EXCERPTED DATA Start Marker
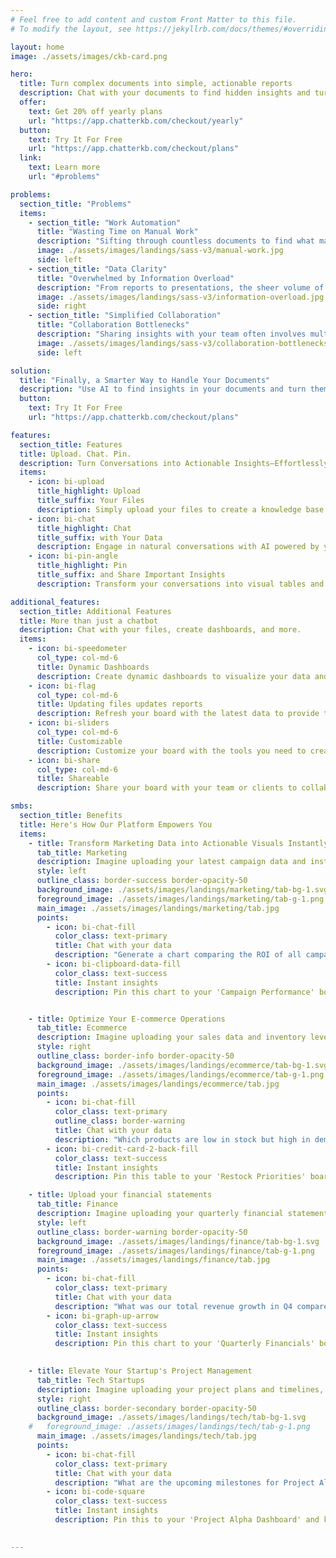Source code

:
 ```yaml
---
# Feel free to add content and custom Front Matter to this file.
# To modify the layout, see https://jekyllrb.com/docs/themes/#overriding-theme-defaults

layout: home
image: ./assets/images/ckb-card.png

hero:
  title: Turn complex documents into simple, actionable reports
  description: Chat with your documents to find hidden insights and turn them into reports that you can share with your team and clients.
  offer:
    text: Get 20% off yearly plans
    url: "https://app.chatterkb.com/checkout/yearly"
  button:
    text: Try It For Free
    url: "https://app.chatterkb.com/checkout/plans"
  link:
    text: Learn more
    url: "#problems"

problems:
  section_title: "Problems"
  items:
    - section_title: "Work Automation"
      title: "Wasting Time on Manual Work"
      description: "Sifting through countless documents to find what matters is tedious and time-consuming. Every hour spent scrolling is an hour not spent acting on insights."
      image: ./assets/images/landings/sass-v3/manual-work.jpg
      side: left
    - section_title: "Data Clarity"
      title: "Overwhelmed by Information Overload"
      description: "From reports to presentations, the sheer volume of information makes it easy to miss critical details, slowing down decision-making and impacting results."
      image: ./assets/images/landings/sass-v3/information-overload.jpg
      side: right
    - section_title: "Simplified Collaboration"
      title: "Collaboration Bottlenecks"
      description: "Sharing insights with your team often involves multiple tools, confusing email chains, and endless revisions – not to mention wasted effort recreating reports."
      image: ./assets/images/landings/sass-v3/collaboration-bottlenecks.jpg
      side: left

solution:
  title: "Finally, a Smarter Way to Handle Your Documents"
  description: "Use AI to find insights in your documents and turn them into reports that you can share with your team and clients."
  button:
    text: Try It For Free
    url: "https://app.chatterkb.com/checkout/plans"

features:
  section_title: Features
  title: Upload. Chat. Pin.
  description: Turn Conversations into Actionable Insights—Effortlessly
  items:
    - icon: bi-upload
      title_highlight: Upload
      title_suffix: Your Files
      description: Simply upload your files to create a knowledge base you can chat with. No technical setup—just drag, drop, and let AI provide insights from your own data.
    - icon: bi-chat
      title_highlight: Chat
      title_suffix: with Your Data
      description: Engage in natural conversations with AI powered by your own files. Simply ask questions to get instant insights and answers directly from your personalized knowledge base.
    - icon: bi-pin-angle
      title_highlight: Pin
      title_suffix: and Share Important Insights
      description: Transform your conversations into visual tables and charts for a clearer understanding of your data. Pin these insights to a board you can share with your team or clients, making collaboration effortless.

additional_features:
  section_title: Additional Features
  title: More than just a chatbot
  description: Chat with your files, create dashboards, and more.
  items:
    - icon: bi-speedometer  
      col_type: col-md-6        
      title: Dynamic Dashboards
      description: Create dynamic dashboards to visualize your data and share with your team.
    - icon: bi-flag
      col_type: col-md-6
      title: Updating files updates reports
      description: Refresh your board with the latest data to provide the most accurate insights.
    - icon: bi-sliders
      col_type: col-md-6
      title: Customizable
      description: Customize your board with the tools you need to create the perfect visualizations.
    - icon: bi-share
      col_type: col-md-6
      title: Shareable
      description: Share your board with your team or clients to collaborate on the most important insights.

smbs:
  section_title: Benefits
  title: Here's How Our Platform Empowers You
  items:
    - title: Transform Marketing Data into Actionable Visuals Instantly
      tab_title: Marketing
      description: Imagine uploading your latest campaign data and instantly generating a comprehensive ROI analysis.
      style: left
      outline_class: border-success border-opacity-50
      background_image: ./assets/images/landings/marketing/tab-bg-1.svg
      foreground_image: ./assets/images/landings/marketing/tab-g-1.png
      main_image: ./assets/images/landings/marketing/tab.jpg
      points:
        - icon: bi-chat-fill
          color_class: text-primary
          title: Chat with your data
          description: "Generate a chart comparing the ROI of all campaigns in the last six months."
        - icon: bi-clipboard-data-fill
          color_class: text-success
          title: Instant insights
          description: Pin this chart to your 'Campaign Performance' board and impress your clients with real-time insights.


    - title: Optimize Your E-commerce Operations
      tab_title: Ecommerce
      description: Imagine uploading your sales data and inventory levels, and within seconds, pinpointing which products are flying off the shelves but are low in stock.
      style: right
      outline_class: border-info border-opacity-50
      background_image: ./assets/images/landings/ecommerce/tab-bg-1.svg
      foreground_image: ./assets/images/landings/ecommerce/tab-g-1.png
      main_image: ./assets/images/landings/ecommerce/tab.jpg
      points:
        - icon: bi-chat-fill
          color_class: text-primary
          outline_class: border-warning
          title: Chat with your data
          description: "Which products are low in stock but high in demand?"
        - icon: bi-credit-card-2-back-fill
          color_class: text-success
          title: Instant insights
          description: Pin this table to your 'Restock Priorities' board and keep your procurement team in the loop.

    - title: Upload your financial statements
      tab_title: Finance
      description: Imagine uploading your quarterly financial statements and, within seconds, generating a comparative analysis of your revenue growth.
      style: left
      outline_class: border-warning border-opacity-50
      background_image: ./assets/images/landings/finance/tab-bg-1.svg
      foreground_image: ./assets/images/landings/finance/tab-g-1.png
      main_image: ./assets/images/landings/finance/tab.jpg
      points:
        - icon: bi-chat-fill
          color_class: text-primary
          title: Chat with your data
          description: "What was our total revenue growth in Q4 compared to Q3?"
        - icon: bi-graph-up-arrow
          color_class: text-success
          title: Instant insights
          description: Pin this chart to your 'Quarterly Financials' board and share it with stakeholders instantly.
    

    - title: Elevate Your Startup's Project Management
      tab_title: Tech Startups
      description: Imagine uploading your project plans and timelines, and within seconds, gaining a clear overview of upcoming milestones and resource allocations.
      style: right
      outline_class: border-secondary border-opacity-50
      background_image: ./assets/images/landings/tech/tab-bg-1.svg
    #   foreground_image: ./assets/images/landings/tech/tab-g-1.png
      main_image: ./assets/images/landings/tech/tab.jpg
      points:
        - icon: bi-chat-fill
          color_class: text-primary
          title: Chat with your data
          description: "What are the upcoming milestones for Project Alpha in the next two weeks?"
        - icon: bi-code-square
          color_class: text-success
          title: Instant insights
          description: Pin this to your 'Project Alpha Dashboard' and keep your development team aligned and focused.

      
---
```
EXCERPTED DATA End Marker
WHAT YOU HAVE TO DO
Each line in the records that carries "latest" must be copied out.

TASK ANSWER
      description: Refresh your board with the latest data to provide the most accurate insights.
      description: Imagine uploading your latest campaign data and instantly generating a comprehensive ROI analysis.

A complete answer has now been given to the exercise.